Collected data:
[Start of Attachment]

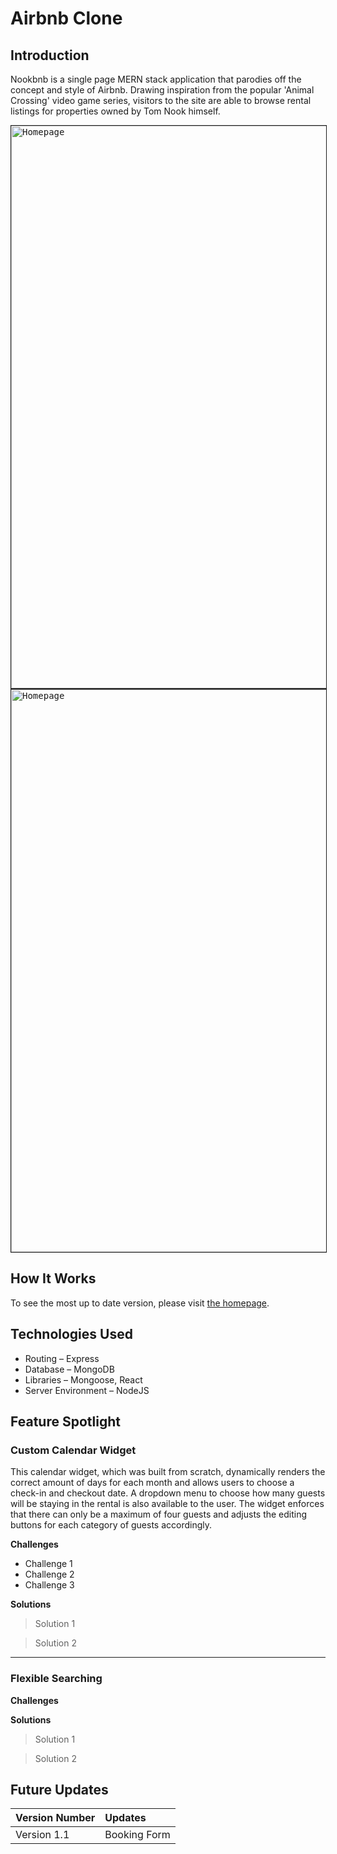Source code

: # Airbnb Clone

## Introduction
Nookbnb is a single page MERN stack application that parodies off the concept and style of Airbnb. Drawing inspiration from the popular 'Animal Crossing' video game series, visitors to the site are able to browse rental listings for properties owned by Tom Nook himself. 

<kbd>
<img src="https://github.com/karleee/airbnb_clone/blob/master/README_images/home_main1.png" alt="Homepage" width="900px"     border="1">
</kbd>

<kbd>
<img src="https://github.com/karleee/airbnb_clone/blob/master/README_images/home_main1.png" alt="Homepage" width="900px" border="1">
</kbd>


## How It Works
To see the most up to date version, please visit [the homepage](https://nookbnb.herokuapp.com/#/).

## Technologies Used
* Routing – Express
* Database – MongoDB
* Libraries – Mongoose, React
* Server Environment – NodeJS


## Feature Spotlight
### Custom Calendar Widget

This calendar widget, which was built from scratch, dynamically renders the correct amount of days for each month and allows users to choose a check-in and checkout date. A dropdown menu to choose how many guests will be staying in the rental is also available to the user. The widget enforces that there can only be a maximum of four guests and adjusts the editing buttons for each category of guests accordingly.



**Challenges**
* Challenge 1
* Challenge 2
* Challenge 3

**Solutions**
> Solution 1


> Solution 2

------

### Flexible Searching



**Challenges**



**Solutions**

> Solution 1




  
> Solution 2



## Future Updates


| Version Number        | Updates           | 
| :------------- |:------------- |
| Version 1.1      | Booking Form |  
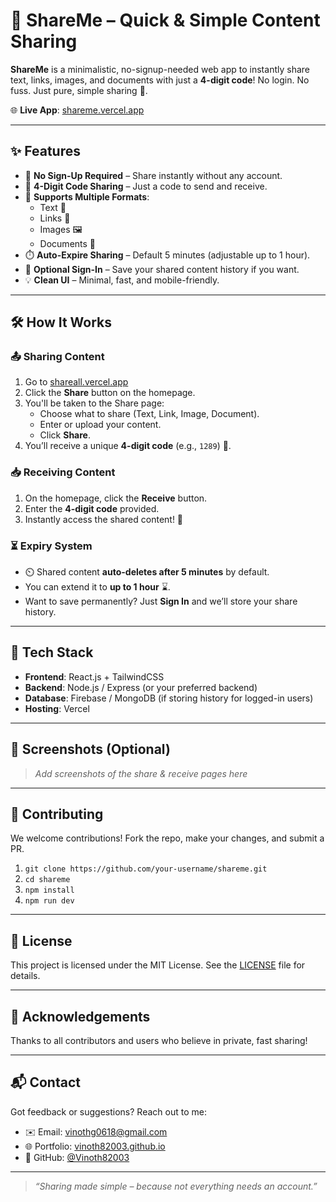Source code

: # 🚀 ShareMe – Quick & Simple Content Sharing

**ShareMe** is a minimalistic, no-signup-needed web app to instantly share text, links, images, and documents with just a **4-digit code**! No login. No fuss. Just pure, simple sharing 🔄.

🌐 **Live App**: [shareme.vercel.app](https://shareme.vercel.app)

---

## ✨ Features

- 🔐 **No Sign-Up Required** – Share instantly without any account.
- 🔢 **4-Digit Code Sharing** – Just a code to send and receive.
- 📎 **Supports Multiple Formats**:
  - Text 📝
  - Links 🔗
  - Images 🖼️
  - Documents 📄
- ⏱️ **Auto-Expire Sharing** – Default 5 minutes (adjustable up to 1 hour).
- 👤 **Optional Sign-In** – Save your shared content history if you want.
- 💡 **Clean UI** – Minimal, fast, and mobile-friendly.

---

## 🛠️ How It Works

### 📤 Sharing Content

1. Go to [shareall.vercel.app](https://shareall.vercel.app/)
2. Click the **Share** button on the homepage.
3. You'll be taken to the Share page:
   - Choose what to share (Text, Link, Image, Document).
   - Enter or upload your content.
   - Click **Share**.
4. You’ll receive a unique **4-digit code** (e.g., `1289`) 🔐.

### 📥 Receiving Content

1. On the homepage, click the **Receive** button.
2. Enter the **4-digit code** provided.
3. Instantly access the shared content! 🎉

### ⏳ Expiry System

- ⏲️ Shared content **auto-deletes after 5 minutes** by default.
- You can extend it to **up to 1 hour** ⌛.
- Want to save permanently? Just **Sign In** and we’ll store your share history.

---

## 🧪 Tech Stack

- **Frontend**: React.js + TailwindCSS
- **Backend**: Node.js / Express (or your preferred backend)
- **Database**: Firebase / MongoDB (if storing history for logged-in users)
- **Hosting**: Vercel

---

## 📸 Screenshots (Optional)

> _Add screenshots of the share & receive pages here_

---

## 🤝 Contributing

We welcome contributions! Fork the repo, make your changes, and submit a PR.

1. `git clone https://github.com/your-username/shareme.git`
2. `cd shareme`
3. `npm install`
4. `npm run dev`

---

## 📄 License

This project is licensed under the MIT License. See the [LICENSE](./LICENSE) file for details.

---

## 🙌 Acknowledgements

Thanks to all contributors and users who believe in private, fast sharing!

---

## 📬 Contact

Got feedback or suggestions? Reach out to me:

- ✉️ Email: vinothg0618@gmail.com
- 🌐 Portfolio: [vinoth82003.github.io](https://vinoth82003.github.io)
- 🔗 GitHub: [@Vinoth82003](https://github.com/Vinoth82003)

---

> _“Sharing made simple – because not everything needs an account.”_
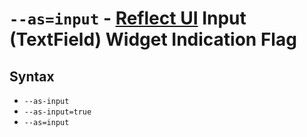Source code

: # `--as=input` - [Reflect UI](https://reflect-ui.com) Input (TextField) Widget Indication Flag

## Syntax

- `--as-input`
- `--as-input=true`
- `--as=input`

[End of Attachment]

Work to be completed | Each line of the entries that contains the word "master" should be listed.

Exercise output |
<img src="https://github.com/karleee/airbnb_clone/blob/master/README_images/home_main1.png" alt="Homepage" width="900px"     border="1">
<img src="https://github.com/karleee/airbnb_clone/blob/master/README_images/home_main1.png" alt="Homepage" width="900px" border="1">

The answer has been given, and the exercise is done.